It was launched with the aim of keeping young people out of the criminal justice system by taking responsibility for their wrongdoing. 

Now, less than two years on, ‘Children First’ a progressive partnership between Prospects, part of Shaw Trust, Gloucestershire County Council (GCC), the Police and Crime Commissioner (PCC) and Gloucestershire Constabulary, has been celebrated at the highest level.

Prue Leith, writer and broadcaster presents Children First / Shaw Trust with a Commendation in the Restorative Approach category at The 2019 Howard League for Penal Reform ‘Policing the community’ conference and Community Awards 2019 at the King’s Fund in central London, UK. (Image © Andy Aitchison / Howard League)

Between January 2018 and April 2019, 309 youth restorative interventions (YRI) were given to 275 young people in Gloucestershire as a direct alternative to a criminal penalty, which may have marked them for life.

In March this year, thanks to Children First, Gloucestershire had the second biggest reduction of first time entrants into the criminal justice system in the country.
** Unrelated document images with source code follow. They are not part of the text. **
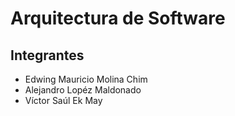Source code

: # Arquitectura de Software

## Integrantes

- Edwing Mauricio Molina Chim
- Alejandro Lopéz Maldonado 
- Víctor Saúl Ek May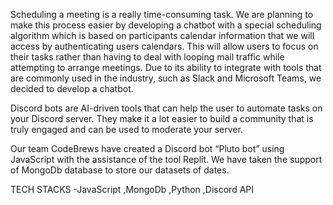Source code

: Scheduling a meeting is a really time-consuming task. We are planning to make this process easier by developing a chatbot with a special scheduling algorithm which is based on participants calendar information that we will access by authenticating users calendars. This will allow users to focus on their tasks rather than having to deal with looping mail traffic while attempting to arrange meetings. Due to its ability to integrate with tools that are commonly used in the industry, such as Slack and Microsoft Teams, we decided to develop a chatbot.

Discord bots are AI-driven tools that can help the user to automate tasks on your Discord server. They make it a lot easier to build a community that is truly engaged and can be used to moderate your server.

Our team CodeBrews have created a Discord bot “Pluto bot” using JavaScript with the assistance of the tool Replit. We have taken the support of MongoDb database to store our datasets of dates.

TECH STACKS
-JavaScript
,MongoDb
,Python
,Discord API



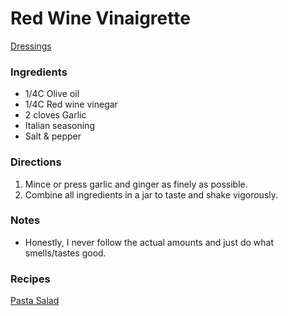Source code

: # Red Wine Vinaigrette
[Dressings](../lists/dressings_marinades_sauces_salsas.md)

### Ingredients
- 1/4C Olive oil
- 1/4C Red wine vinegar
- 2 cloves Garlic
- Italian seasoning
- Salt & pepper

### Directions
1. Mince or press garlic and ginger as finely as possible.
2. Combine all ingredients in a jar to taste and shake vigorously.

### Notes
- Honestly, I never follow the actual amounts and just do what smells/tastes good.

### Recipes
[Pasta Salad](./pasta_salad.md)
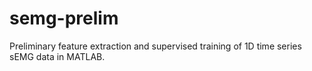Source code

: # semg-prelim
 
Preliminary feature extraction and supervised training of 1D time series sEMG data in MATLAB.
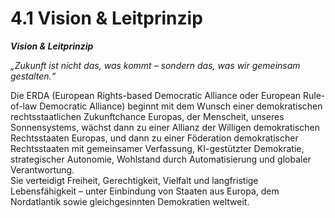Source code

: # 4.1 Vision & Leitprinzip

_**Vision & Leitprinzip**_

_„Zukunft ist nicht das, was kommt – sondern das, was wir gemeinsam gestalten.“_

Die ERDA (European Rights-based Democratic Alliance oder European Rule-of-law Democratic Alliance) beginnt mit dem Wunsch einer demokratischen rechtsstaatlichen Zukunftchance Europas, der Menscheit, unseres Sonnensystems, wächst dann zu einer Allianz der Willigen demokratischen Rechtsstaaten Europas, und dann zu einer Föderation demokratischer Rechtsstaaten mit gemeinsamer Verfassung, KI-gestützter Demokratie, strategischer Autonomie, Wohlstand durch Automatisierung und globaler Verantwortung.\
Sie verteidigt Freiheit, Gerechtigkeit, Vielfalt und langfristige Lebensfähigkeit – unter Einbindung von Staaten aus Europa, dem Nordatlantik sowie gleichgesinnten Demokratien weltweit.

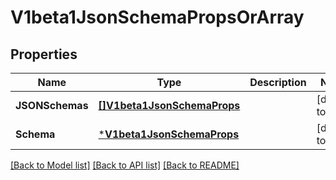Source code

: # V1beta1JsonSchemaPropsOrArray

## Properties
Name | Type | Description | Notes
------------ | ------------- | ------------- | -------------
**JSONSchemas** | [**[]V1beta1JsonSchemaProps**](v1beta1.JSONSchemaProps.md) |  | [default to null]
**Schema** | [***V1beta1JsonSchemaProps**](v1beta1.JSONSchemaProps.md) |  | [default to null]

[[Back to Model list]](../README.md#documentation-for-models) [[Back to API list]](../README.md#documentation-for-api-endpoints) [[Back to README]](../README.md)


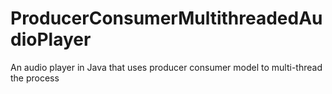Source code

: # ProducerConsumerMultithreadedAudioPlayer
An audio player in Java that uses producer consumer model to multi-thread the process
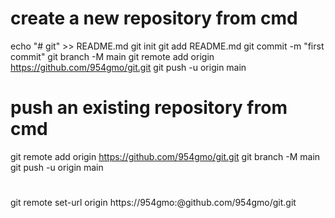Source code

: # create a new repository from cmd
echo "# git" >> README.md
  git init
  git add README.md
  git commit -m "first commit"
  git branch -M main
  git remote add origin https://github.com/954gmo/git.git
  git push -u origin main

  # push an existing repository from cmd  
  git remote add origin https://github.com/954gmo/git.git
  git branch -M main
  git push -u origin main



# 
git remote set-url origin https://954gmo:<MYTOKEN>@github.com/954gmo/git.git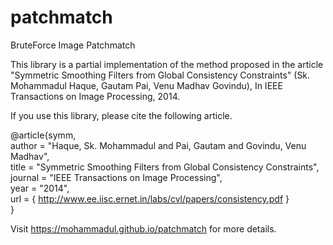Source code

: patchmatch
==========

BruteForce Image Patchmatch

This library is a partial implementation of the method proposed in the article "Symmetric Smoothing Filters from Global Consistency Constraints" (Sk. Mohammadul Haque, Gautam Pai, Venu Madhav Govindu), In IEEE Transactions on Image Processing, 2014.


If you use this library, please cite the following article.

> 
@article{symm,  
 author  = "Haque, Sk. Mohammadul and Pai, Gautam and Govindu, Venu Madhav",  
 title   = "Symmetric Smoothing Filters from Global Consistency Constraints",  
 journal = "IEEE Transactions on Image Processing",  
 year    = "2014",  
 url = { http://www.ee.iisc.ernet.in/labs/cvl/papers/consistency.pdf }  
}   
>


Visit https://mohammadul.github.io/patchmatch for more details.
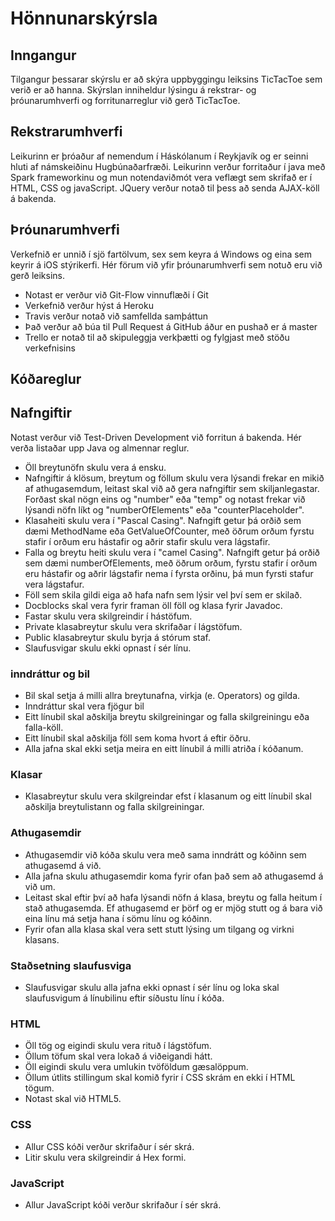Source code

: # Hönnunarskýrsla

## Inngangur
Tilgangur þessarar skýrslu er að skýra uppbyggingu leiksins TicTacToe sem verið er að hanna. Skýrslan inniheldur lýsingu á rekstrar- og þróunarumhverfi og forritunarreglur við gerð TicTacToe.

## Rekstrarumhverfi ##
Leikurinn er þróaður af nemendum í Háskólanum í Reykjavík og er seinni hluti af námskeiðinu Hugbúnaðarfræði. Leikurinn verður forritaður í java með Spark frameworkinu og mun notendaviðmót vera veflægt sem skrifað er í HTML, CSS og javaScript. JQuery verður notað til þess að senda AJAX-köll á bakenda.

## Þróunarumhverfi ##
Verkefnið er unnið í sjö fartölvum, sex sem keyra á Windows og eina sem keyrir á iOS stýrikerfi. Hér förum við yfir þróunarumhverfi sem notuð eru við gerð leiksins.
* Notast er verður við Git-Flow vinnuflæði í Git
* Verkefnið verður hýst á Heroku
* Travis verður notað við samfellda samþáttun
* Það verður að búa til Pull Request á GitHub áður en pushað er á master
* Trello er notað til að skipuleggja verkþætti og fylgjast með stöðu verkefnisins

## Kóðareglur

## Nafngiftir
Notast verður við Test-Driven Development við forritun á bakenda. Hér verða listaðar upp Java og almennar reglur.
* Öll breytunöfn skulu vera á ensku.
* Nafngiftir á klösum, breytum og föllum skulu vera lýsandi frekar en mikið af athugasemdum, leitast skal við að gera nafngiftir sem skiljanlegastar. Forðast skal nögn eins og "number" eða "temp" og notast frekar við lýsandi nöfn líkt og "numberOfElements" eða "counterPlaceholder".
* Klasaheiti skulu vera í "Pascal Casing". Nafngift getur þá orðið sem dæmi MethodName eða GetValueOfCounter, með öðrum orðum fyrstu stafir í orðum eru hástafir og aðrir stafir skulu vera lágstafir.
* Falla og breytu heiti skulu vera í "camel Casing". Nafngift getur þá orðið sem dæmi numberOfElements, með öðrum orðum, fyrstu stafir í orðum eru hástafir og aðrir lágstafir nema í fyrsta orðinu, þá mun fyrsti stafur vera lágstafur.
* Föll sem skila gildi eiga að hafa nafn sem lýsir vel því sem er skilað.
* Docblocks skal vera fyrir framan öll föll og klasa fyrir Javadoc.
* Fastar skulu vera skilgreindir í hástöfum.
* Private klasabreytur skulu vera skrifaðar í lágstöfum.
* Public klasabreytur skulu byrja á stórum staf.
* Slaufusvigar skulu ekki opnast í sér línu.

### inndráttur og bil
* Bil skal setja á milli allra breytunafna, virkja (e. Operators) og gilda.
* Inndráttur skal vera fjögur bil
* Eitt línubil skal aðskilja breytu skilgreiningar og falla skilgreiningu eða falla-köll.
* Eitt línubil skal aðskilja föll sem koma hvort á eftir öðru.
* Alla jafna skal ekki setja meira en eitt línubil á milli atriða í kóðanum.

### Klasar
* Klasabreytur skulu vera skilgreindar efst í klasanum og eitt línubil skal aðskilja breytulistann og falla skilgreiningar.

### Athugasemdir
* Athugasemdir við kóða skulu vera með sama inndrátt og kóðinn sem athugasemd á við.
* Alla jafna skulu athugasemdir koma fyrir ofan það sem að athugasemd á við um.
* Leitast skal eftir því að hafa lýsandi nöfn á klasa, breytu og falla heitum í stað athugasemda. Ef athugasemd er þörf og er mjög stutt og á bara við eina línu má setja hana í sömu línu og kóðinn.
* Fyrir ofan alla klasa skal vera sett stutt lýsing um tilgang og virkni klasans.

### Staðsetning slaufusviga
* Slaufusvigar skulu alla jafna ekki opnast í sér línu og loka skal slaufusvigum á línubilinu eftir síðustu línu í kóða.

### HTML
* Öll tög og eigindi skulu vera rituð í lágstöfum.
* Öllum töfum skal vera lokað á viðeigandi hátt.
* Öll eigindi skulu vera umlukin tvöföldum gæsalöppum.
* Öllum útlits stillingum skal komið fyrir í CSS skrám en ekki í HTML tögum. 
* Notast skal við HTML5.

### CSS
* Allur CSS kóði verður skrifaður í sér skrá.
* Litir skulu vera skilgreindir á Hex formi.

### JavaScript
* Allur JavaScript kóði verður skrifaður í sér skrá.
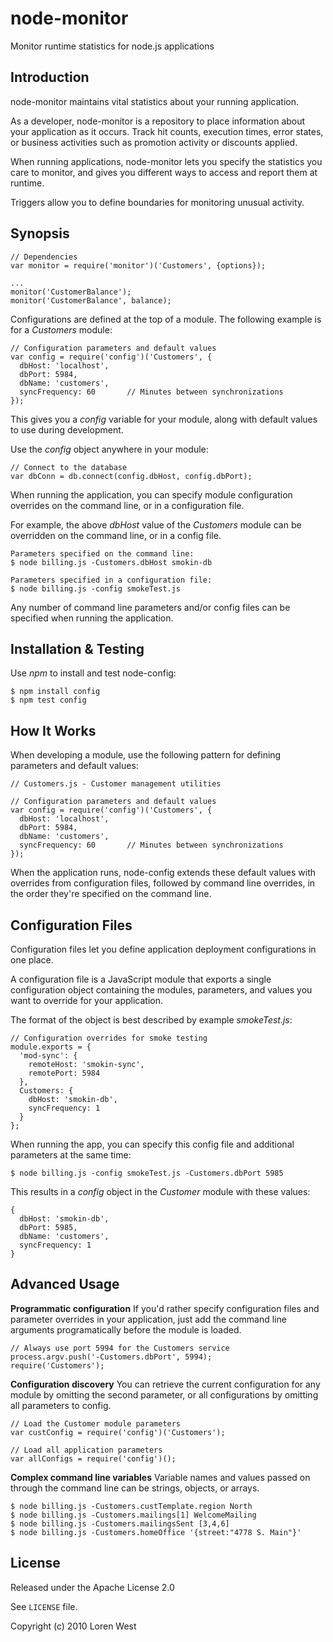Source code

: node-monitor
============

Monitor runtime statistics for node.js applications

Introduction
------------

node-monitor maintains vital statistics about your running application.

As a developer, node-monitor is a repository to place information about your
application as it occurs.  Track hit counts, execution times, error states, 
or business activities such as promotion activity or discounts applied.

When running applications, node-monitor lets you specify the statistics you
care to monitor, and gives you different ways to access and report them 
at runtime.  

Triggers allow you to define boundaries for monitoring unusual activity.

Synopsis
--------

    // Dependencies
    var monitor = require('monitor')('Customers', {options});
    
    ...
    monitor('CustomerBalance');
    monitor('CustomerBalance', balance);

Configurations are defined at the top of a module. The following example
is for a *Customers* module:

    // Configuration parameters and default values
    var config = require('config')('Customers', {
      dbHost: 'localhost',
      dbPort: 5984,
      dbName: 'customers',
      syncFrequency: 60       // Minutes between synchronizations
    });

This gives you a *config* variable for your module, along with default values 
to use during development.

Use the *config* object anywhere in your module:

    // Connect to the database
    var dbConn = db.connect(config.dbHost, config.dbPort);

When running the application, you can specify module configuration overrides
on the command line, or in a configuration file.

For example, the above *dbHost* value of the *Customers* module can be 
overridden on the command line, or in a config file.

    Parameters specified on the command line:
    $ node billing.js -Customers.dbHost smokin-db

    Parameters specified in a configuration file:
    $ node billing.js -config smokeTest.js

Any number of command line parameters and/or config files can be specified when
running the application.

Installation & Testing
----------------------

Use *npm* to install and test node-config:
 
    $ npm install config
    $ npm test config
    
    
How It Works
------------

When developing a module, use the following pattern for defining parameters
and default values:

    // Customers.js - Customer management utilities

    // Configuration parameters and default values
    var config = require('config')('Customers', {
      dbHost: 'localhost',
      dbPort: 5984,
      dbName: 'customers',
      syncFrequency: 60       // Minutes between synchronizations
    });

When the application runs, node-config extends these default values with 
overrides from configuration files, followed by command line overrides,
in the order they're specified on the command line.

Configuration Files
-------------------

Configuration files let you define application deployment configurations in 
one place.

A configuration file is a JavaScript module that exports a single configuration
object containing the modules, parameters, and values you want to override for
your application.

The format of the object is best described by example *smokeTest.js*:

    // Configuration overrides for smoke testing
    module.exports = {
      'mod-sync': {
        remoteHost: 'smokin-sync',
        remotePort: 5984
      },
      Customers: {
        dbHost: 'smokin-db',
        syncFrequency: 1
      }
    };

When running the app, you can specify this config file and additional
parameters at the same time:

    $ node billing.js -config smokeTest.js -Customers.dbPort 5985

This results in a *config* object in the *Customer* module with these values:

    {
      dbHost: 'smokin-db',
      dbPort: 5985,
      dbName: 'customers',
      syncFrequency: 1
    }

Advanced Usage
--------------

**Programmatic configuration**  If you'd rather specify configuration files 
and parameter overrides in your application, just add the command line 
arguments programatically before the module is loaded.

    // Always use port 5994 for the Customers service
    process.argv.push('-Customers.dbPort', 5994);
    require('Customers');

**Configuration discovery**  You can retrieve the current configuration for
any module by omitting the second parameter, or all configurations by 
omitting all parameters to config.

    // Load the Customer module parameters
    var custConfig = require('config')('Customers');

    // Load all application parameters
    var allConfigs = require('config')();

**Complex command line variables**  Variable names and values passed on through 
the command line can be strings, objects, or arrays.

    $ node billing.js -Customers.custTemplate.region North
    $ node billing.js -Customers.mailings[1] WelcomeMailing
    $ node billing.js -Customers.mailingsSent [3,4,6]
    $ node billing.js -Customers.homeOffice '{street:"4778 S. Main"}'
    

License
-------
 
Released under the Apache License 2.0
 
See `LICENSE` file.
 
Copyright (c) 2010 Loren West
Reoffending rates for children have also continued to be significantly lower than for those in the criminal justice system, down from 44% for a youth caution to 13.5% in the first year and 9% in the year to date.

The figures represent one of the biggest reductions in youth offending in the country and resulted in a ‘commendation’ for Children First in the prestigious Howard League awards, which recognises exceptional work within the field of criminal justice.

Kate Langley, Strategic Lead for Youth Justice in Gloucestershire who also leads on the PCC’s policing priority for helping young people become responsible adults said, “We recognise that children who come into contact with the police for wrongdoing are often vulnerable themselves. For them, traditional sanctions are ineffective and can make things worse.

“Since 2018 all decisions regarding youth cautions and criminal charges have been referred to a joint decision-making panel, able to resolve most cases through a youth restorative intervention.  In other words, encouraging young people to take responsibility and make amends for their wrongdoing. This can include elements of restorative justice, where the young person may meet their victim, write a letter or undertake some work within the community to make amends for their behaviour, whilst offering them the support they need.

“But it’s not a soft option. Any young person who does not engage with the programme faces a return to the caution or criminal charge process. However, in the past year only 4% of young people given a YRI have been returned to the panel for not engaging”.

PCC Martin Surl said, “This is a great achievement and well deserved. We know this is the right thing to do. Young people need all the help they can get to become successful adults. A mistake taken when they’re young should not affect them for the rest of their lives”.

The Howard League is the oldest penal reform charity in the UK. It was established in 1866 and continues to campaign for less crime, safer communities and fewer people in prison.